*** Opening Data to use ***
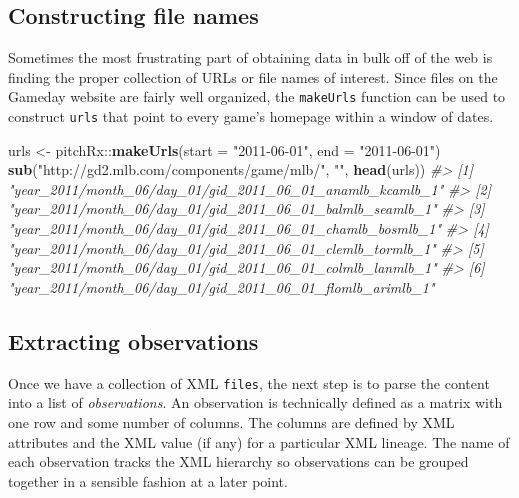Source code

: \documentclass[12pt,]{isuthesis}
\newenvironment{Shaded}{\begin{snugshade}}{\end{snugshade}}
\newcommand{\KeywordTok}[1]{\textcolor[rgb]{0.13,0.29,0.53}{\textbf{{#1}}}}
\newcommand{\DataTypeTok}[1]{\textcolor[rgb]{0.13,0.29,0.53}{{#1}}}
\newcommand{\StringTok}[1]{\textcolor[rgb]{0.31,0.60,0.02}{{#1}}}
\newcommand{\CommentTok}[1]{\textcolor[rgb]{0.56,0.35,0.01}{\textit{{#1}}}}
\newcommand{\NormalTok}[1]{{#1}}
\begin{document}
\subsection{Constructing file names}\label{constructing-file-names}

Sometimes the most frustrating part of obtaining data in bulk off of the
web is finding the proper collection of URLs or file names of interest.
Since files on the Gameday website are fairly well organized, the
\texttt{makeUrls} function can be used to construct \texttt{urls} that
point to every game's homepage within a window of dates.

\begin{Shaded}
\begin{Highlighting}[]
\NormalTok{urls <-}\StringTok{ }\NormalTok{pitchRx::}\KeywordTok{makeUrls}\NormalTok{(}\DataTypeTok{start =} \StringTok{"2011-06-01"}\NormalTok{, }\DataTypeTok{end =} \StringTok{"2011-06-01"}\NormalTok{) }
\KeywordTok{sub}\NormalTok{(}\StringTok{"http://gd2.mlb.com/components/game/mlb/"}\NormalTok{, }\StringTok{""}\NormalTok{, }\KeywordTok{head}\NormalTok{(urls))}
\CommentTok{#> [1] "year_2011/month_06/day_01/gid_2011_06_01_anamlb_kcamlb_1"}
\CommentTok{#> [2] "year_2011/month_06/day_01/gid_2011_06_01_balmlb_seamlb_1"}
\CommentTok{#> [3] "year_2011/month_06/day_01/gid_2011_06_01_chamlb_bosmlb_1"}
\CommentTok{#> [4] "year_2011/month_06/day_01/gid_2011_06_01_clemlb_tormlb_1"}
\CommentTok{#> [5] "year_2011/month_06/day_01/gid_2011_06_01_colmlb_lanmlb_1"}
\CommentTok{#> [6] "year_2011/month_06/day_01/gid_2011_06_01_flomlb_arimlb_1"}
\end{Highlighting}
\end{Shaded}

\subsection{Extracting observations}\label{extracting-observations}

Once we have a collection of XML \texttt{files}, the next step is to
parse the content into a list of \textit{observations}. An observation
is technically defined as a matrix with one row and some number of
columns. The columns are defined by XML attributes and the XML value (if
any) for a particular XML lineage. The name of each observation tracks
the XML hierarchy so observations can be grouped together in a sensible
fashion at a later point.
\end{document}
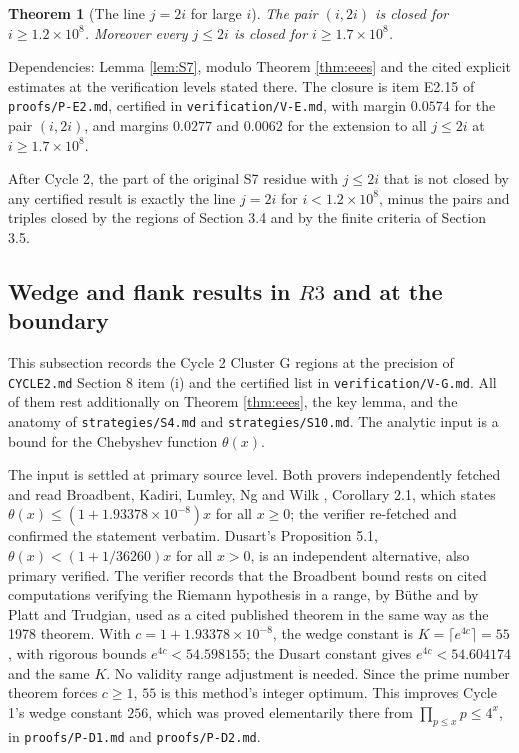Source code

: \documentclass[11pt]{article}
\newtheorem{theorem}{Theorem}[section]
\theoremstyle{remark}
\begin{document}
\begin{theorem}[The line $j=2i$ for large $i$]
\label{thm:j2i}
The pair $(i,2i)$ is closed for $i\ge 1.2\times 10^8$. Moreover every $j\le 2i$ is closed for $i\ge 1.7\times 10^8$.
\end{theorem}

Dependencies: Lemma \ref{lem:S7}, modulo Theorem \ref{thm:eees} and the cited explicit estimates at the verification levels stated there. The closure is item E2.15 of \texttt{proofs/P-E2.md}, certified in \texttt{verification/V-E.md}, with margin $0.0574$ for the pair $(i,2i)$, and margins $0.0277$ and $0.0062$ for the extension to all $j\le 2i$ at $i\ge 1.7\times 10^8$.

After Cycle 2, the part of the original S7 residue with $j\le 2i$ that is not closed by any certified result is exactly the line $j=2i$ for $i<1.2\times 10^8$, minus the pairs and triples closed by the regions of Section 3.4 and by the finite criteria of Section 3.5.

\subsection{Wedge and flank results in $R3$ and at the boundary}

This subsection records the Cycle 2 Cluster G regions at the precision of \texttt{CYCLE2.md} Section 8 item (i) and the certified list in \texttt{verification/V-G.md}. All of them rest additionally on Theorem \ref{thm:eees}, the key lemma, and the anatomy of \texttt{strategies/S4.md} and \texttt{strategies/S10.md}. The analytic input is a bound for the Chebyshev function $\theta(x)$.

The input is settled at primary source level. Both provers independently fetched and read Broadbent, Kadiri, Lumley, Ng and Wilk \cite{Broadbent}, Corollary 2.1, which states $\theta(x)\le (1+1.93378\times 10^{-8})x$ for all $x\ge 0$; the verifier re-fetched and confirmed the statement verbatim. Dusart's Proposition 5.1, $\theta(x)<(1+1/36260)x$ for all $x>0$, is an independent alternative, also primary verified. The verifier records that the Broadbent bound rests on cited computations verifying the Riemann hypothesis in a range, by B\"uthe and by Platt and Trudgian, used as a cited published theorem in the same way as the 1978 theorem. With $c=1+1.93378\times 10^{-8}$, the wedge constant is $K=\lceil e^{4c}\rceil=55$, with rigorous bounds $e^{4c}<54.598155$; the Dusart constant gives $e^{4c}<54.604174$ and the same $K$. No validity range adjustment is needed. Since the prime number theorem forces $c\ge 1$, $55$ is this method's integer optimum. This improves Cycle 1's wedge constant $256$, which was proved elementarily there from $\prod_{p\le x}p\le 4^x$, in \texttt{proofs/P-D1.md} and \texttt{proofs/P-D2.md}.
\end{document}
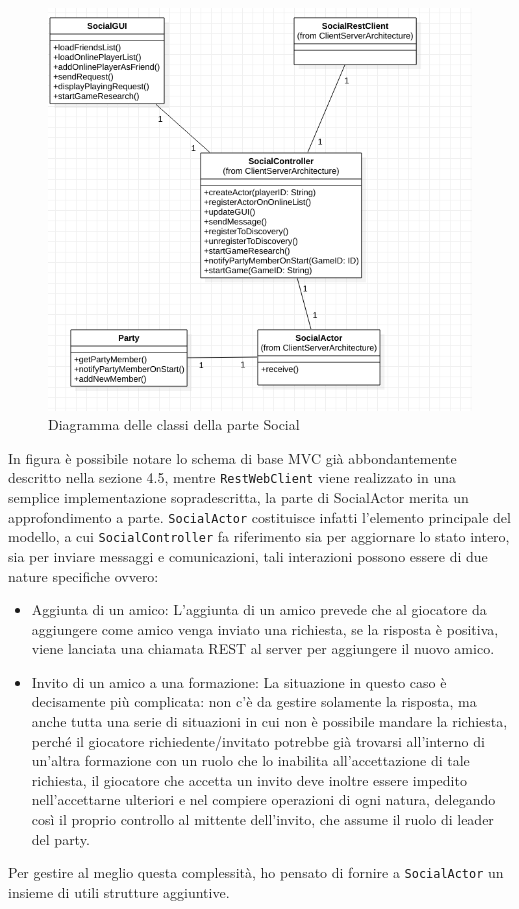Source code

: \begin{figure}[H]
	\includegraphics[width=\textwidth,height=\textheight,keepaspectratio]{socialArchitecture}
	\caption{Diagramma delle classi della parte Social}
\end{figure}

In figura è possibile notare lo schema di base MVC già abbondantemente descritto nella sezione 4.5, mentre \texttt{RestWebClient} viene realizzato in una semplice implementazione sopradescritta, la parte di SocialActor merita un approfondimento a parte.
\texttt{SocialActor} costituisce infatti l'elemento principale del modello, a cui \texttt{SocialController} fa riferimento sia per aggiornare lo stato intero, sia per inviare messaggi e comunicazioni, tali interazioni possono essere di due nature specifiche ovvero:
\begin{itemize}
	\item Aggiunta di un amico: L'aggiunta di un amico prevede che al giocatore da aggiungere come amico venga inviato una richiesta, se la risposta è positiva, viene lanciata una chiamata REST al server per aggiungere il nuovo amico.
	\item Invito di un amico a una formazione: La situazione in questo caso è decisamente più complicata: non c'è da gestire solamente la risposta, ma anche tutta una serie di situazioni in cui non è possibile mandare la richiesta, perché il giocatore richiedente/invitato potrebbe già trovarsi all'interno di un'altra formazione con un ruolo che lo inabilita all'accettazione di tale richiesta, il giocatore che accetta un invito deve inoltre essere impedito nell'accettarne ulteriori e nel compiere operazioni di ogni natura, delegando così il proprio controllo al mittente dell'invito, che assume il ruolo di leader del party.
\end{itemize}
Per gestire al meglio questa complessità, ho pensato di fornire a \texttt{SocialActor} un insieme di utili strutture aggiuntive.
*** Closing Data to use ***
Report the lines above that contain "records".

- _Problem solution_:
This subsection records the Cycle 2 Cluster G regions at the precision of \texttt{CYCLE2.md} Section 8 item (i) and the certified list in \texttt{verification/V-G.md}. All of them rest additionally on Theorem \ref{thm:eees}, the key lemma, and the anatomy of \texttt{strategies/S4.md} and \texttt{strategies/S10.md}. The analytic input is a bound for the Chebyshev function $\theta(x)$.
The input is settled at primary source level. Both provers independently fetched and read Broadbent, Kadiri, Lumley, Ng and Wilk \cite{Broadbent}, Corollary 2.1, which states $\theta(x)\le (1+1.93378\times 10^{-8})x$ for all $x\ge 0$; the verifier re-fetched and confirmed the statement verbatim. Dusart's Proposition 5.1, $\theta(x)<(1+1/36260)x$ for all $x>0$, is an independent alternative, also primary verified. The verifier records that the Broadbent bound rests on cited computations verifying the Riemann hypothesis in a range, by B\"uthe and by Platt and Trudgian, used as a cited published theorem in the same way as the 1978 theorem. With $c=1+1.93378\times 10^{-8}$, the wedge constant is $K=\lceil e^{4c}\rceil=55$, with rigorous bounds $e^{4c}<54.598155$; the Dusart constant gives $e^{4c}<54.604174$ and the same $K$. No validity range adjustment is needed. Since the prime number theorem forces $c\ge 1$, $55$ is this method's integer optimum. This improves Cycle 1's wedge constant $256$, which was proved elementarily there from $\prod_{p\le x}p\le 4^x$, in \texttt{proofs/P-D1.md} and \texttt{proofs/P-D2.md}.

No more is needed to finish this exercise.